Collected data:
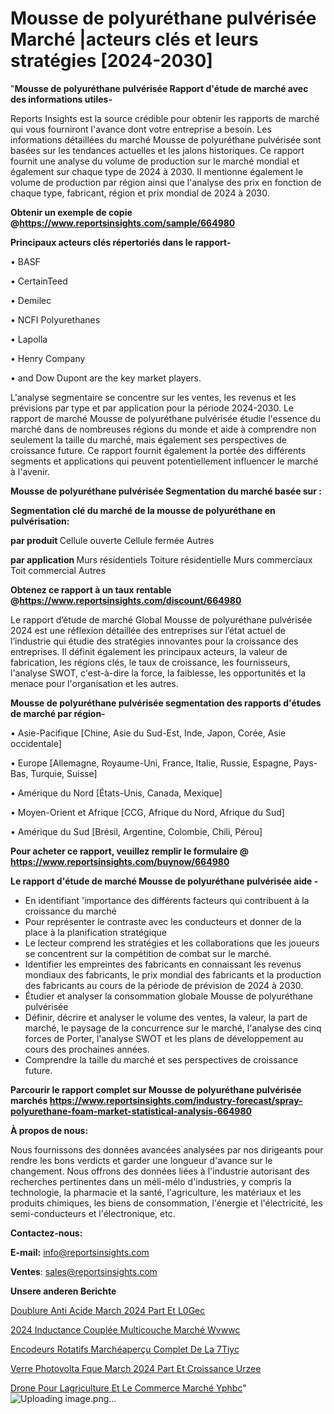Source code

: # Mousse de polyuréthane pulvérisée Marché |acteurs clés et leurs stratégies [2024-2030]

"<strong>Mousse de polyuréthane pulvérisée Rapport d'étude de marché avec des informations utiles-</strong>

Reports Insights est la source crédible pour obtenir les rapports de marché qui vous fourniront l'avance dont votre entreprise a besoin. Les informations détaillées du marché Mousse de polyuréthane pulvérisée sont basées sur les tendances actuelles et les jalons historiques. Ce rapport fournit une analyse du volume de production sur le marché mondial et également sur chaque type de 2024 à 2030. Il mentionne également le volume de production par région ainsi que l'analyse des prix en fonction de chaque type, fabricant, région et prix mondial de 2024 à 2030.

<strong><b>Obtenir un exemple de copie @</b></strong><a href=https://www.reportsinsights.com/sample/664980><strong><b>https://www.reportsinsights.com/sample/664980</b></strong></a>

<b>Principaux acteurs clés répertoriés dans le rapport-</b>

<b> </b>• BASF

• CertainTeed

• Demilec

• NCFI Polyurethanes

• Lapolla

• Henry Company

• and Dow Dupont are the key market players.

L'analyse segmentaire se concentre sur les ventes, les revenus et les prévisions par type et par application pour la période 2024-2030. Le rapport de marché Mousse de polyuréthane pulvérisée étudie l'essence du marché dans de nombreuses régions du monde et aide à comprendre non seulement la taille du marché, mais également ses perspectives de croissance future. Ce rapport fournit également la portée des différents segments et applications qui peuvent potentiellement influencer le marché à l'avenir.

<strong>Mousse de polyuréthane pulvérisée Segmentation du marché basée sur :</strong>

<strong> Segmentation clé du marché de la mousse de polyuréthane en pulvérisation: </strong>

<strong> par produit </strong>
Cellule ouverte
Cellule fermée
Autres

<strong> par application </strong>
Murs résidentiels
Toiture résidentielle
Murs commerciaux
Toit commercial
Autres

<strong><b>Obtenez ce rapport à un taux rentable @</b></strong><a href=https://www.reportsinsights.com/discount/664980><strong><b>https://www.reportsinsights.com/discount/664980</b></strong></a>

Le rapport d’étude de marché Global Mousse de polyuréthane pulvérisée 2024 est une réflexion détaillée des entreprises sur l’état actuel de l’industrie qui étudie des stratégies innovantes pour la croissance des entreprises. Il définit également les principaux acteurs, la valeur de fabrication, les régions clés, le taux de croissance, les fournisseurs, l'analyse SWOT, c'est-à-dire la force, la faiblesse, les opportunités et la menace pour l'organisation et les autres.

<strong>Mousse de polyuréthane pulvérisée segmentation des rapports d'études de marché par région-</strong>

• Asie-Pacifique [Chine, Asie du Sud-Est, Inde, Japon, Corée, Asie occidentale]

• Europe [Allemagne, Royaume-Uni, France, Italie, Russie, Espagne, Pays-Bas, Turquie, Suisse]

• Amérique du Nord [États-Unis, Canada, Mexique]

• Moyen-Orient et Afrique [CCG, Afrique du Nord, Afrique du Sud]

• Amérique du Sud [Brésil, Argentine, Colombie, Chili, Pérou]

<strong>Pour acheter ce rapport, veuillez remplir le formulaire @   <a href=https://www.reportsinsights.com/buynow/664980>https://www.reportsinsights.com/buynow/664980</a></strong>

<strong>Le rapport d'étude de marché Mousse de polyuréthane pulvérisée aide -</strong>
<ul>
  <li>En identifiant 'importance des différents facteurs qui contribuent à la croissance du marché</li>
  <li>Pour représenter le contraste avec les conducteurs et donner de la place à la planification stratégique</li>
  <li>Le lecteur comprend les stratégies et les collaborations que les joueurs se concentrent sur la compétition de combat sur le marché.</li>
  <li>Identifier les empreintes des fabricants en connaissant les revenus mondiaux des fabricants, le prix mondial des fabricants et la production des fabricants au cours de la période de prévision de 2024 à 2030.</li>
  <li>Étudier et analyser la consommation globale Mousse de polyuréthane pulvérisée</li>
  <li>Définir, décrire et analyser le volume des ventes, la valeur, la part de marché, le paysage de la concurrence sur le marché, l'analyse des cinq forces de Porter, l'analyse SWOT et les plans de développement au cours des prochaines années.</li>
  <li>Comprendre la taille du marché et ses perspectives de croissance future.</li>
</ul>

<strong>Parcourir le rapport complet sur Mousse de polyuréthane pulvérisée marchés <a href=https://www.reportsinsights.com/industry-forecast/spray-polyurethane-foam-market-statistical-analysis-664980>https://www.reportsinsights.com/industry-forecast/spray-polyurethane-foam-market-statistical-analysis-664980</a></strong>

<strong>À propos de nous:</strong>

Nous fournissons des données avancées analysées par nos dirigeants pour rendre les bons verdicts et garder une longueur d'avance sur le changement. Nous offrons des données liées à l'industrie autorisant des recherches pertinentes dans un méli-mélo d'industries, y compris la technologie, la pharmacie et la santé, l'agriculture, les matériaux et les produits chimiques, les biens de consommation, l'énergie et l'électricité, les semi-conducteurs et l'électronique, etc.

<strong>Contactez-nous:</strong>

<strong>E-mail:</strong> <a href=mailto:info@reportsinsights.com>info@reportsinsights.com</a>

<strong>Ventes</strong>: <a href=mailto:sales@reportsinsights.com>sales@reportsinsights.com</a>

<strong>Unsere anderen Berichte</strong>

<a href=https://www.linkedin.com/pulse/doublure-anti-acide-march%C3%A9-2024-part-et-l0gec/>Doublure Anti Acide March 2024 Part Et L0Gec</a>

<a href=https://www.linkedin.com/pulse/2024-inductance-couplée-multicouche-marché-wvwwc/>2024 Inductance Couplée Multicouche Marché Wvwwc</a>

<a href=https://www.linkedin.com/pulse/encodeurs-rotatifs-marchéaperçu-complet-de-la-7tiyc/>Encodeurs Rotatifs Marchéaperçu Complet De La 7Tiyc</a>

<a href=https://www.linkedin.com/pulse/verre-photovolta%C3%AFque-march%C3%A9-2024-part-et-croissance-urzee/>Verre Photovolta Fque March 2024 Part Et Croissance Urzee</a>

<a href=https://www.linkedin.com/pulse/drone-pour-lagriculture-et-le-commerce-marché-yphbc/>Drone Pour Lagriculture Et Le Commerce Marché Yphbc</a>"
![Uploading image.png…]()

---

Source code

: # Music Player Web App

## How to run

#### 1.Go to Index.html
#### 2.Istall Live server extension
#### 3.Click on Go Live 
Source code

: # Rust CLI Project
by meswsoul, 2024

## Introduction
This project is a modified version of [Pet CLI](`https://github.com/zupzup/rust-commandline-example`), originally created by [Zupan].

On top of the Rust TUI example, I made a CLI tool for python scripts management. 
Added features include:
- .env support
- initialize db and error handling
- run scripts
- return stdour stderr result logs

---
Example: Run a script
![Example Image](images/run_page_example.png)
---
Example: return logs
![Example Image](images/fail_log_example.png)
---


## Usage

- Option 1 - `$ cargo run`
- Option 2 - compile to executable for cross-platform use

## [Action item]
Transcribe the lines above between the line holding "key market players." and the line holding "<strong><b>Obtenez ce rapport", inclusive, exactly as they stand and with nothing added.

## [Worked solution]
• and Dow Dupont are the key market players.

L'analyse segmentaire se concentre sur les ventes, les revenus et les prévisions par type et par application pour la période 2024-2030. Le rapport de marché Mousse de polyuréthane pulvérisée étudie l'essence du marché dans de nombreuses régions du monde et aide à comprendre non seulement la taille du marché, mais également ses perspectives de croissance future. Ce rapport fournit également la portée des différents segments et applications qui peuvent potentiellement influencer le marché à l'avenir.

<strong>Mousse de polyuréthane pulvérisée Segmentation du marché basée sur :</strong>

<strong> Segmentation clé du marché de la mousse de polyuréthane en pulvérisation: </strong>

<strong> par produit </strong>
Cellule ouverte
Cellule fermée
Autres

<strong> par application </strong>
Murs résidentiels
Toiture résidentielle
Murs commerciaux
Toit commercial
Autres

<strong><b>Obtenez ce rapport à un taux rentable @</b></strong><a href=https://www.reportsinsights.com/discount/664980><strong><b>https://www.reportsinsights.com/discount/664980</b></strong></a>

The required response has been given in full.